Dataset entries:
* * * * * * *
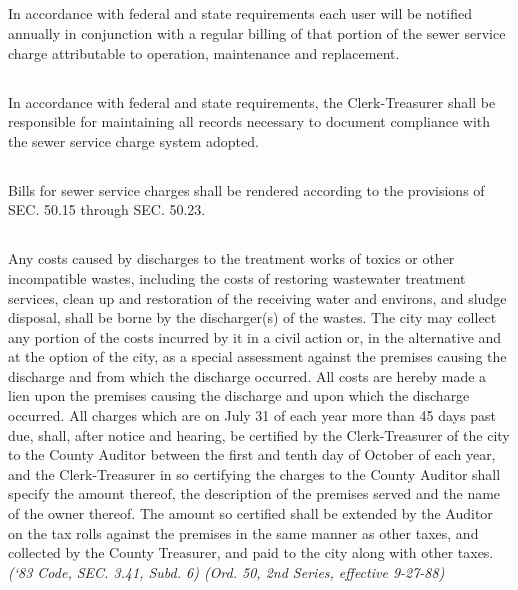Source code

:\documentclass[code.tex]{subfiles}
\begin{document}
\subsection{}
In accordance with federal and state requirements each user will be notified annually in conjunction with a regular billing of that portion of the sewer service charge attributable to operation, maintenance and replacement.
\subsection{}
In accordance with federal and state requirements, the Clerk-Treasurer shall be responsible for maintaining all records necessary to document compliance with the sewer service charge system adopted.
\subsection{}
Bills for sewer service charges shall be rendered according to the provisions of SEC. 50.15 through SEC. 50.23.
\subsection{}
Any costs caused by discharges to the treatment works of toxics or other incompatible wastes, including the costs of restoring wastewater treatment services, clean up and restoration of the receiving water and environs, and sludge disposal, shall be borne by the discharger(s) of the wastes.  The city may collect any portion of the costs incurred by it in a civil action or, in the alternative and at the option of the city, as a special assessment against the premises causing the discharge and from which the discharge occurred. All costs are hereby made a lien upon the premises causing the discharge and upon which the discharge occurred. All charges which are on July 31 of each year more than 45 days past due, shall, after notice and hearing, be certified by the Clerk-Treasurer of the city to the County Auditor between the first and tenth day of October of each year, and the Clerk-Treasurer in so certifying the charges to the County Auditor shall specify the amount thereof, the description of the premises served and the name of the owner thereof. The amount so certified shall be extended by the Auditor on the tax rolls against the premises in the same manner as other taxes, and collected by the County Treasurer, and paid to the city along with other taxes.\newline
\emph{(‘83 Code, SEC. 3.41, Subd. 6) (Ord. 50, 2nd Series, effective 9-27-88)}\newline
\end{document}
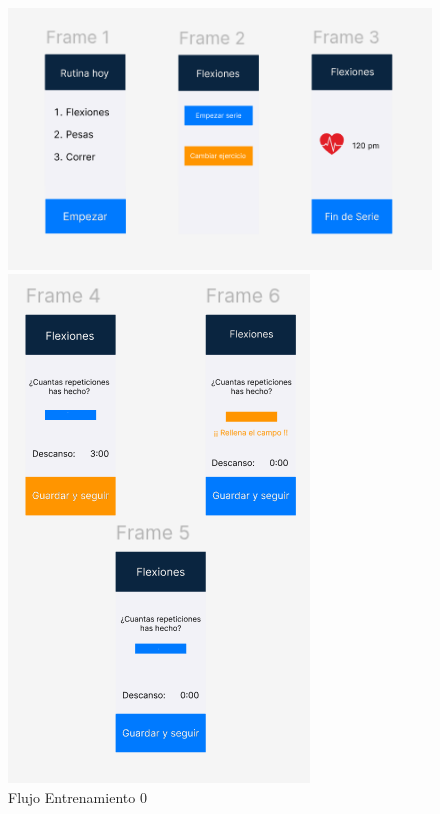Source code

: \begin{figure}[H]
  \begin{minipage}[b]{0.45\textwidth}
    \centering
    \includegraphics[width=\textwidth]{fotos/FE0.png}
    \caption{Flujo Entrenamiento 0}
    \label{fig:Flujo Entrenamiento 0}
  \end{minipage}
  \begin{minipage}[b]{0.45\textwidth}
    \centering
    \includegraphics[width=\textwidth]{fotos/FE1.png}

\end{minipage}
\end{figure}
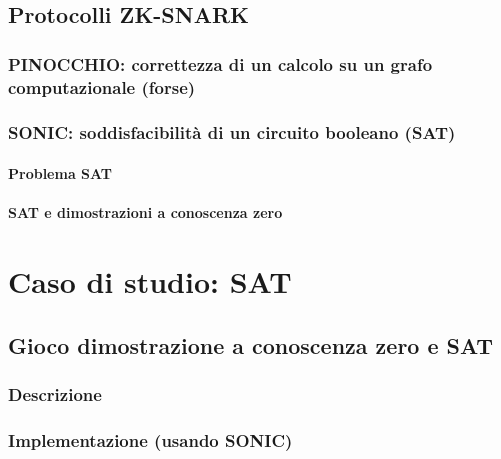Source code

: \documentclass{article}
\theoremstyle{definition}
\begin{document}
\subsection{Protocolli ZK-SNARK}
\subsubsection{PINOCCHIO: correttezza di un calcolo su un grafo computazionale (forse)}
\subsubsection{SONIC: soddisfacibilità di un circuito booleano (SAT)}
\paragraph{Problema SAT}
\paragraph{SAT e dimostrazioni a conoscenza zero}

\section{Caso di studio: SAT}
\subsection{Gioco dimostrazione a conoscenza zero e SAT}
\subsubsection{Descrizione}
\subsubsection{Implementazione (usando SONIC)}



\clearpage


\nocite{*} %
\printbibliography
\end{document}
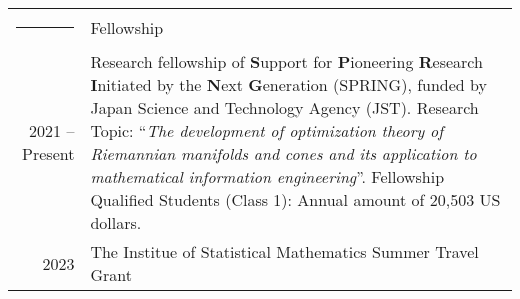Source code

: \documentclass[letterpaper,10pt]{article}
\newcommand{\headingfont}{\LARGE }
\newenvironment{SectionTable}[1]{
	\renewcommand*{\arraystretch}{1.0}
	\setlength{\tabcolsep}{10pt}
	\begin{longtable}{Rp{5.2in}} 
		\rule{2.5cm}{4pt} 
		& #1 \\ %
	}
	{
	\end{longtable}\vspace{-.3cm}
}
\begin{document}
\begin{SectionTable}{\headingfont Fellowship}
	2021 -- Present &
	Research fellowship of 
	{\textbf{S}upport for \textbf{P}ioneering \textbf{R}esearch \textbf{I}nitiated by the \textbf{N}ext \textbf{G}eneration} (SPRING), funded by Japan Science and Technology Agency (JST). \newline
	Research Topic: ``\textit{The development of optimization theory of Riemannian manifolds and cones and its application to mathematical information engineering}''. \newline
	Fellowship Qualified Students (Class 1):
	Annual amount of 20,503 US dollars. \\
	
	2023 & The Institue of Statistical Mathematics Summer Travel Grant
\end{SectionTable}


\end{document}
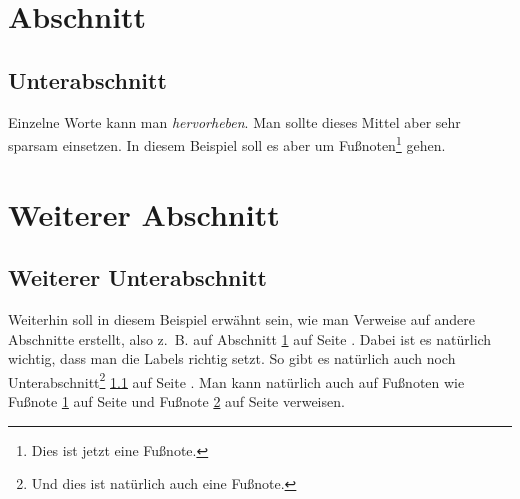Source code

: \documentclass[a4paper, 11pt]{article}
\begin{document}
\section{Abschnitt}
\label{sec:abschnitt}

\subsection{Unterabschnitt}
\label{subsec:unterabschnitt}

Einzelne Worte kann man \emph{hervorheben}. Man sollte dieses Mittel aber sehr
sparsam einsetzen. In diesem Beispiel soll es aber um
Fußnoten\footnote{\label{foot:1}Dies ist jetzt eine Fußnote.} gehen.

\newpage

\section{Weiterer Abschnitt}

\subsection{Weiterer Unterabschnitt}

Weiterhin soll in diesem Beispiel erwähnt sein, wie man Verweise auf andere
Abschnitte erstellt, also z.~B. auf Abschnitt \ref{sec:abschnitt} auf Seite
\pageref{sec:abschnitt}. Dabei ist es natürlich wichtig, dass man die Labels
richtig setzt. So gibt es natürlich auch noch
Unterabschnitt\footnote{\label{foot:2}Und dies ist natürlich auch eine Fußnote.}
\ref{subsec:unterabschnitt} auf Seite \pageref{subsec:unterabschnitt}. Man kann
natürlich auch auf Fußnoten wie Fußnote \ref{foot:1} auf Seite \pageref{foot:1}
und Fußnote \ref{foot:2} auf Seite \pageref{foot:2} verweisen.

\end{document}
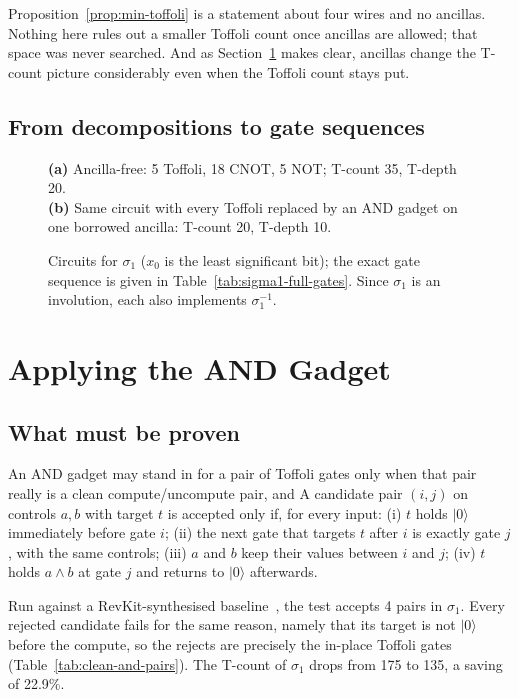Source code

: \documentclass[runningheads,10pt]{llncs}
\begin{document}
\begin{remark}[scope]
Proposition~\ref{prop:min-toffoli} is a statement about four wires and no ancillas. Nothing here rules out a smaller Toffoli count once ancillas are allowed; that space was never searched. And as Section~\ref{sec:and-gadget-applied} makes clear, ancillas change the T-count picture considerably even when the Toffoli count stays put.
\end{remark}

\subsection{From decompositions to gate sequences}


\begin{figure}[htbp]
\centering
\textbf{(a)} Ancilla-free: 5 Toffoli, 18 CNOT, 5 NOT; T-count 35, T-depth 20.\\[4pt]
\textbf{(b)} Same circuit with every Toffoli replaced by an AND gadget on one borrowed ancilla: T-count 20, T-depth 10.
\caption{Circuits for $\sigma_1$ ($x_0$ is the least significant bit); the exact gate sequence is given in Table~\ref{tab:sigma1-full-gates}. Since $\sigma_1$ is an involution, each also implements $\sigma_1^{-1}$.}
\label{fig:sigma1-full}
\end{figure}

\section{Applying the AND Gadget}
\label{sec:and-gadget-applied}

\subsection{What must be proven}

An AND gadget may stand in for a pair of Toffoli gates only when that pair really is a clean compute/uncompute pair, and  A candidate pair $(i,j)$ on controls $a,b$ with target $t$ is accepted only if, for every input: (i) $t$ holds $|0\rangle$ immediately before gate $i$; (ii) the next gate that targets $t$ after $i$ is exactly gate $j$, with the same controls; (iii) $a$ and $b$ keep their values between $i$ and $j$; (iv) $t$ holds $a \wedge b$ at gate $j$ and returns to $|0\rangle$ afterwards. 

Run against a RevKit-synthesised baseline~\cite{soeken2012revkit}, the test accepts 4 pairs in $\sigma_1$. Every rejected candidate fails for the same reason, namely that its target is not $|0\rangle$ before the compute, so the rejects are precisely the in-place Toffoli gates (Table~\ref{tab:clean-and-pairs}). The T-count of $\sigma_1$ drops from 175 to 135, a saving of 22.9\%.
\end{document}
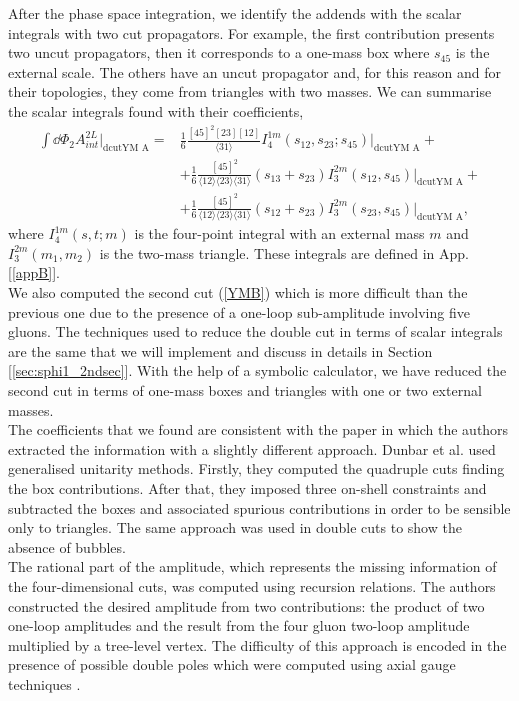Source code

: After the phase space integration, we identify the addends with the scalar integrals with two cut propagators. For example, the first contribution presents two uncut propagators, then it corresponds to a one-mass box where $s_{45}$ is the external scale. The others have an uncut propagator and, for this reason and for their topologies, they come from triangles with two masses. We can summarise the scalar integrals found with their coefficients,\\
\begin{align*}
	\int \dd\Phi_2 A^{2L}_{int}|_{\text{dcutYM A}}=&\frac{1}{6}\frac{[45]^2[23][12]}{\langle 31 \rangle} I_4^{1m}(s_{12},s_{23};s_{45})|_{\text{dcutYM A}}+\\
	&+\frac{1}{6}\frac{[45]^2}{\langle 12 \rangle \langle 23 \rangle \langle 31 \rangle }(s_{13}+s_{23}) I_3^{2m}(s_{12},s_{45})|_{\text{dcutYM A}}+\\
	&+\frac{1}{6}\frac{[45]^2}{\langle 12 \rangle \langle 23 \rangle \langle 31 \rangle} (s_{12}+s_{23}) I_3^{2m}(s_{23},s_{45})|_{\text{dcutYM A}},
\end{align*}
where $I_4^{1m}(s,t;m)$ is the four-point integral with an external mass $m$ and $I_3^{2m}(m_1,m_2)$ is the two-mass triangle. These integrals are defined in App. [\ref{appB}].\\

We also computed the second cut (\ref{YMB}) which is more difficult than the previous one due to the presence of a one-loop sub-amplitude involving five gluons. The techniques used to reduce the double cut in terms of scalar integrals are the same that we will implement and discuss in details in Section [\ref{sec:sphi1_2ndsec}]. With the help of a symbolic calculator, we have reduced the second cut in terms of one-mass boxes and triangles with one or two external masses.\\

The coefficients that we found are consistent with the paper \cite{Dunbar_2016} in which the authors extracted the information with a slightly different approach. Dunbar et al. used generalised unitarity methods. Firstly, they computed the quadruple cuts finding the box contributions. After that, they imposed three on-shell constraints and subtracted the boxes and associated spurious contributions in order to be sensible only to triangles. The same approach was used in double cuts to show the absence of bubbles.\\

The rational part of the amplitude, which represents the missing information of the four-dimensional cuts, was computed using recursion relations. The authors constructed the desired amplitude from two contributions: the product of two one-loop amplitudes and the result from the four gluon two-loop amplitude multiplied by a tree-level vertex. The difficulty of this approach is encoded in the presence of possible double poles which were computed using axial gauge techniques \cite{Vaman_2008}.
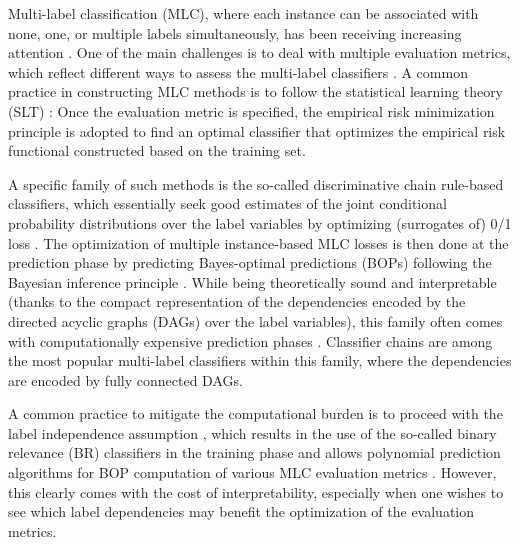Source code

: \documentclass[a4paper,fleqn]{cas-sc}
\begin{document}
Multi-label classification (MLC), where each instance can be associated with none, one, or multiple labels simultaneously, has been receiving increasing attention \citep{garcia2024thorough,madjarov2012extensive,nguyen2026probabilistic,nguyen2026robust,tsoumakas2010random,zhang2013review}. One of the main challenges is to deal with multiple evaluation metrics, which reflect different ways to assess the multi-label classifiers \citep{garcia2024thorough,nguyen2021multilabel,zhang2013review}. A common practice in constructing MLC methods is to follow the statistical learning theory (SLT) \citep{vapnik1999overview}: Once the evaluation metric is specified, the empirical risk minimization principle is adopted to find an optimal classifier that optimizes the empirical risk functional constructed based on the training set.

A specific family of such methods is the so-called discriminative chain rule-based classifiers, which essentially seek good estimates of the joint conditional probability distributions over the label variables by optimizing (surrogates of) 0/1 loss \citep{gerych2021recurrent,gonccalves2015simpler,liu2015optimality,nguyen2023probabilistic,nguyen2026probabilistic}. The optimization of multiple instance-based MLC losses is then done at the prediction phase by predicting Bayes-optimal predictions (BOPs) following the Bayesian inference principle \citep{dembczynski2012label,nguyen2026probabilistic,waegeman2014bayes}. While being theoretically sound and interpretable (thanks to the compact representation of the dependencies encoded by the directed acyclic graphs (DAGs) over the label variables), this family often comes with computationally expensive prediction phases \citep{nguyen2023probabilistic,nguyen2026probabilistic}. Classifier chains \citep{read2011classifier,read2021classifier} are among the most popular multi-label classifiers within this family, where the dependencies are encoded by fully connected DAGs. 

A common practice to mitigate the computational burden is to proceed with the label independence assumption \citep{dembczynski2012label,nguyen2021multilabel}, which results in the use of the so-called binary relevance (BR) classifiers in the training phase and allows polynomial prediction algorithms for BOP computation of various MLC evaluation metrics \citep{nguyen2021multilabel}. However, this clearly comes with the cost of interpretability, especially when one wishes to see which label dependencies may benefit the optimization of the evaluation metrics.   
\end{document}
* * * * * * *
- _WHAT IS EXPECTED_:
Identify each line in the entries with the word "will" and copy it.

- _TASK RESULT_:
In accordance with federal and state requirements each user will be notified annually in conjunction with a regular billing of that portion of the sewer service charge attributable to operation, maintenance and replacement.
We also computed the second cut (\ref{YMB}) which is more difficult than the previous one due to the presence of a one-loop sub-amplitude involving five gluons. The techniques used to reduce the double cut in terms of scalar integrals are the same that we will implement and discuss in details in Section [\ref{sec:sphi1_2ndsec}]. With the help of a symbolic calculator, we have reduced the second cut in terms of one-mass boxes and triangles with one or two external masses.\\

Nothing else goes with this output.